Re: Making autovacuum logs indicate if insert-based threshold was the triggering condition

From: Peter Geoghegan <pg(at)bowt(dot)ie>
To: Justin Pryzby <pryzby(at)telsasoft(dot)com>
Cc: PostgreSQL Hackers <pgsql-hackers(at)lists(dot)postgresql(dot)org>
Subject: Re: Making autovacuum logs indicate if insert-based threshold was the triggering condition
Date: 2022-08-06 22:41:57
Message-ID: CAH2-Wzkr+EhpQUD4G7bX1=V1CEjVNWOUXWO23EBF8KOHEcKQ=Q@mail.gmail.com
Views: Raw Message | Whole Thread | Download mbox | Resend email
Thread:
Lists: pgsql-hackers

On Sat, Aug 6, 2022 at 2:50 PM Justin Pryzby <pryzby(at)telsasoft(dot)com> wrote:
> This sounded familiar, and it seems like I anticipated that it might be an
> issue. Here, I was advocating for the new insert-based GUCs to default to -1,
> to have insert-based autovacuum fall back to the thresholds specified by the
> pre-existing GUCs (20% + 50), which would (in my proposal) remain be the normal
> way to tune any type of vacuum.
>
> https://www.postgresql.org/message-id/20200317233218.GD26184@telsasoft.com
>
> I haven't heard of anyone who had trouble setting the necessary GUC, but I'm
> not surprised if most postgres installations are running versions before 13.

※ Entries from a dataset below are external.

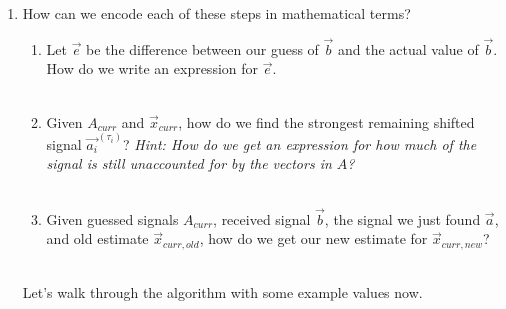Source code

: \begin{enumerate}
    \item How can we encode each of these steps in mathematical terms?
    \begin{enumerate}
        \item Let $\vec{e}$ be the difference between our guess of $\vec{b}$ and the actual value of $\vec{b}$.
        How do we write an expression for $\vec{e}$.
        \\ \\
        \item Given $A_{curr}$ and $\vec{x}_{curr}$, how do we find the strongest remaining shifted signal $\vec{a_i}^{(\tau_i)}$?
        \textit{Hint: How do we get an expression for how much of the signal is still unaccounted for by the vectors in $A$?}
        \\ \\
        \item Given guessed signals $A_{curr}$, received signal $\vec{b}$, the signal we just found $\vec{a}$, and old estimate
        $\vec{x}_{curr, old}$, how do we get our new estimate for $\vec{x}_{curr, new}$?
        \\ \\
    \end{enumerate}
    Let's walk through the algorithm with some example values now.

\end{enumerate}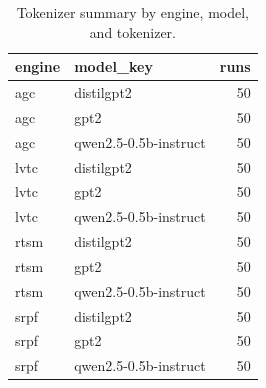 \begin{table}[t]
\centering
\caption{Tokenizer summary by engine, model, and tokenizer.}
\label{tab:tokenizer_summary}
\begin{tabular}{llr}
\toprule
engine & model\_key & runs \\
\midrule
agc & distilgpt2 & 50 \\
agc & gpt2 & 50 \\
agc & qwen2.5-0.5b-instruct & 50 \\
lvtc & distilgpt2 & 50 \\
lvtc & gpt2 & 50 \\
lvtc & qwen2.5-0.5b-instruct & 50 \\
rtsm & distilgpt2 & 50 \\
rtsm & gpt2 & 50 \\
rtsm & qwen2.5-0.5b-instruct & 50 \\
srpf & distilgpt2 & 50 \\
srpf & gpt2 & 50 \\
srpf & qwen2.5-0.5b-instruct & 50 \\
\bottomrule
\end{tabular}
\end{table}
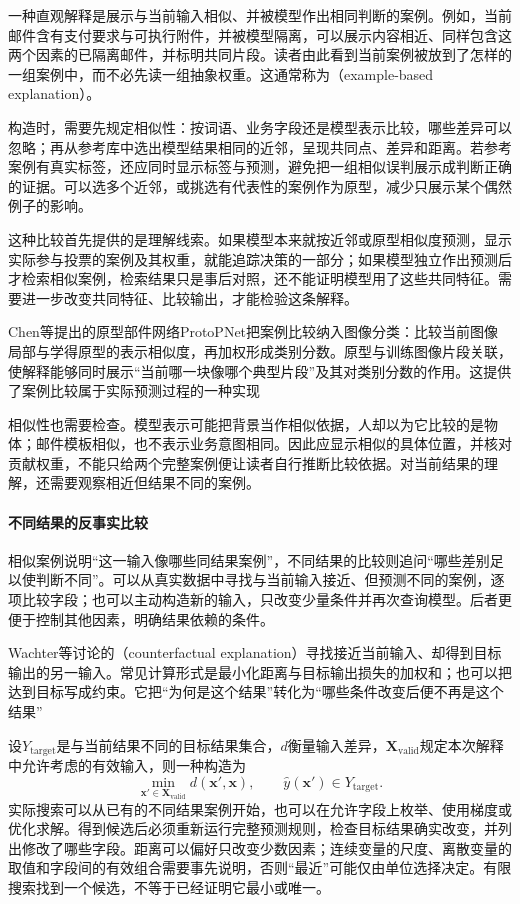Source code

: 一种直观解释是展示与当前输入相似、并被模型作出相同判断的案例。例如，当前邮件含有支付要求与可执行附件，并被模型隔离，可以展示内容相近、同样包含这两个因素的已隔离邮件，并标明共同片段。读者由此看到当前案例被放到了怎样的一组案例中，而不必先读一组抽象权重。这通常称为（example-based explanation）。

构造时，需要先规定相似性：按词语、业务字段还是模型表示比较，哪些差异可以忽略；再从参考库中选出模型结果相同的近邻，呈现共同点、差异和距离。若参考案例有真实标签，还应同时显示标签与预测，避免把一组相似误判展示成判断正确的证据。可以选多个近邻，或挑选有代表性的案例作为原型，减少只展示某个偶然例子的影响。

这种比较首先提供的是理解线索。如果模型本来就按近邻或原型相似度预测，显示实际参与投票的案例及其权重，就能追踪决策的一部分；如果模型独立作出预测后才检索相似案例，检索结果只是事后对照，还不能证明模型用了这些共同特征。需要进一步改变共同特征、比较输出，才能检验这条解释。

Chen等提出的原型部件网络ProtoPNet把案例比较纳入图像分类：比较当前图像局部与学得原型的表示相似度，再加权形成类别分数。原型与训练图像片段关联，使解释能够同时展示“当前哪一块像哪个典型片段”及其对类别分数的作用。这提供了案例比较属于实际预测过程的一种实现

相似性也需要检查。模型表示可能把背景当作相似依据，人却以为它比较的是物体；邮件模板相似，也不表示业务意图相同。因此应显示相似的具体位置，并核对贡献权重，不能只给两个完整案例便让读者自行推断比较依据。对当前结果的理解，还需要观察相近但结果不同的案例。

\paragraph{不同结果的反事实比较}

相似案例说明“这一输入像哪些同结果案例”，不同结果的比较则追问“哪些差别足以使判断不同”。可以从真实数据中寻找与当前输入接近、但预测不同的案例，逐项比较字段；也可以主动构造新的输入，只改变少量条件并再次查询模型。后者更便于控制其他因素，明确结果依赖的条件。

Wachter等讨论的（counterfactual explanation）寻找接近当前输入、却得到目标输出的另一输入。常见计算形式是最小化距离与目标输出损失的加权和；也可以把达到目标写成约束。它把“为何是这个结果”转化为“哪些条件改变后便不再是这个结果”

设$Y_{\mathrm{target}}$是与当前结果不同的目标结果集合，$d$衡量输入差异，$\bm X_{\mathrm{valid}}$规定本次解释中允许考虑的有效输入，则一种构造为
\begin{equation}
 \min_{\bm{x}'\in\bm X_{\mathrm{valid}}}
 d(\bm{x}',\bm{x}),
 \qquad \hat y(\bm{x}')\in Y_{\mathrm{target}}.
 \label{eq:interpretability-counterfactual}
\end{equation}
实际搜索可以从已有的不同结果案例开始，也可以在允许字段上枚举、使用梯度或优化求解。得到候选后必须重新运行完整预测规则，检查目标结果确实改变，并列出修改了哪些字段。距离可以偏好只改变少数因素；连续变量的尺度、离散变量的取值和字段间的有效组合需要事先说明，否则“最近”可能仅由单位选择决定。有限搜索找到一个候选，不等于已经证明它最小或唯一。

ISTM that having insert-based triggering conditions is definitely a
good idea, but what we have right now still has problems. It currently
won't work very well unless the user goes out of their way to tune
freezing to do the right thing. Typically we miss out on the
opportunity to freeze early, because without sophisticated
intervention from the user there is only a slim chance of *any*
freezing taking place outside of the inevitable antiwraparound
autovacuum.

> > Note that a VACUUM that is an "automatic vacuum for inserted tuples" cannot
> > [...] also be a "regular" autovacuum/VACUUM
>
> Why not ?

Well, autovacuum.c should have (and/or kind of already has) 3
different triggering conditions. These are mutually exclusive
conditions -- technically autovacuum.c always launches an autovacuum
against a table because exactly 1 of the 3 thresholds were crossed. My
patch makes sure that it always gives exactly one reason why
autovacuum.c decided to VACUUM, so by definition there is only one
relevant piece of information for vacuumlazy.c to report in the log.
That's fairly simple and high level, and presumably something that
users won't have much trouble understanding.

Right now antiwraparound autovacuum "implies aggressive", in that it
almost always makes vacuumlazy.c use aggressive mode, but this seems
totally arbitrary to me -- they don't have to be virtually synonymous.
I think that antiwraparound autovacuum could even be rebranded as "an
autovacuum that takes place because the table hasn't had one in a long
time". This is much less scary, and makes it clearer that autovacuum.c
shouldn't be expected to really understand what will turn out to be
important "at runtime". That's the time to make important decisions
about what work to do -- when we actually have accurate information.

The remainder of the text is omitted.